A patent is a bargain between the inventor and the state. The inventor must teach the community how to make the product, and use the techniques he/she has invented in return for a limited monopoly which gives him a set time to exploit his invention and realise its value. Patents are used for many reasons, e.g. to protect inventions, to create value and to monitor competitive activities in a field. Much knowledge is distilled through patents, which is never published elsewhere. Thus patents form an important knowledge resource—e.g. much technical information represented in patents is not represented in scientific literature—and are at the same time important legal documents.
Despite the overall increase in patent applications and grants, a situation of economic downturn, such as the one the world has experienced in 2008, leads to a reduction in patent applications and grants (as indicated by preliminary figures published by WIPO for 2009). This is, to some extent, explained by the high costs involved in applying for a patent, particularly for small enterprises. The costs of the pre-application process, the long duration of the application process and the corresponding uncertainty in the long-term economy in such periods of economic downturn need to be addressed by changing the way we search the patent and non-patent literature. Both the Intellectual Property (IP) professionals and the Information Retrieval (IR) scientists can see this book as a challenge: for the former, in terms of adapting to new tools; for the latter, in terms of creating better tools for an obviously difficult task; for both, in terms of engaging in exchange and cooperation.

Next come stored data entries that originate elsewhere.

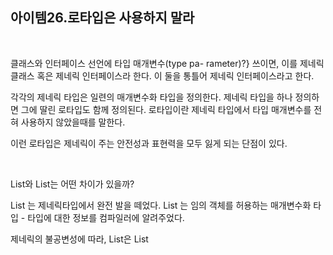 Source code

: ## 아이템26.로타입은 사용하지 말라

<br>

클래스와 인터페이스 선언에 타입 매개변수(type pa-
rameter)?} 쓰이면, 이를 제네릭 클래스 혹은 제네릭 인터페이스라 한다. 이 둘을 통틀어 제네릭 인터페이스라고 한다. 

각각의 제네릭 타입은 일련의 매개변수화 타입을 정의한다. 제네릭 타입을 하나 정의하면 그에 딸린 로타입도 함께 정의된다. 로타입이란 제네릭 타입에서 타입 매개변수를 전혀 사용하지 않았을때를 말한다. 

이런 로타입은 제네릭이 주는 안전성과 표현력을 모두 잃게 되는 단점이 있다.

<br>

List와 List<Object>는 어떤 차이가 있을까?

List 는 제네릭타입에서 완전 발을 떼었다. List<Object> 는 임의 객체를 허용하는 매개변수화 타입 - 타입에 대한 정보를 컴파일러에 알려주었다.

제네릭의 불공변성에 따라, List<String>은 List<Object>의 하위 타입이 아니다. String[]은 Object[]의 하위타입이기 때문에 배열이나 로 타입을 사용해서 충돌하는 코드를 작성해도 컴파일 타임에선 문제가 발생하지 않지만, 제네릭의 경우 컴파일 타임에 잡아주는 만큼 이 경우에도 피해주는 것이 좋다.

<br>

**비한정 와일드 카드 타입은 제네릭타입을 사용하고 싶지만, 실제 타입 매개변수가 무엇인지 알고 싶지 않을 때 사용한다.** 

와일드 카드 타입은 안전하고 로타입은 안전하지 않다. 

```java
static int numElementsInCommon(Set<?> s1, Set<?> s2){...}
```

로타입은 타입 불변식을 훼손할 수 있기 때문에 사용하지 말자.

하지만 몇몇의 예외는 있다.

- 클래스 리터럴은 로타입을 사용해야한다.
- instanceOf() 과 관련되어있는데 로타입이든 비한정적 와일드 카드이든 똑같이 동작하므로 사용하는 것이 더 깔끔하다.

<br>

### 핵심 정리

로 타입을 사용하면 런타임 예외가 발생할 수 있으니 사용하지 말자.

In the past 10 or 15 years, general information retrieval and Web search engines have made tremendous advances. And still, we see a huge gap between the technologies which, on the one hand, were emerging from research labs and in use by major internet search engines, in e-commerce, and in enterprise search systems, and, on the other, the systems in day-to-day use by the patent search communities.
It has been estimated that since 1991, when the US Federal National Institute of Standards and Technology (NIST) began its Text Retrieval Conference (TREC) evaluation campaign, the available information retrieval and search systems have improved 40% or more in their ability to find relevant documents. And yet the technologies underlying the patent search system were largely unaffected by these changes. Patent searchers generally use the same technology as in the 1980s. Boolean specification of searches and set-based retrieval are the norm rather than the ranked retrieval systems used by Google and the like. Tools in some areas have moved on significantly: some providers have semantic analysis tools, others effective visualisation mechanisms for patent documents. And yet there has not been the kind of revolution in patent search which Google had represented for Web search.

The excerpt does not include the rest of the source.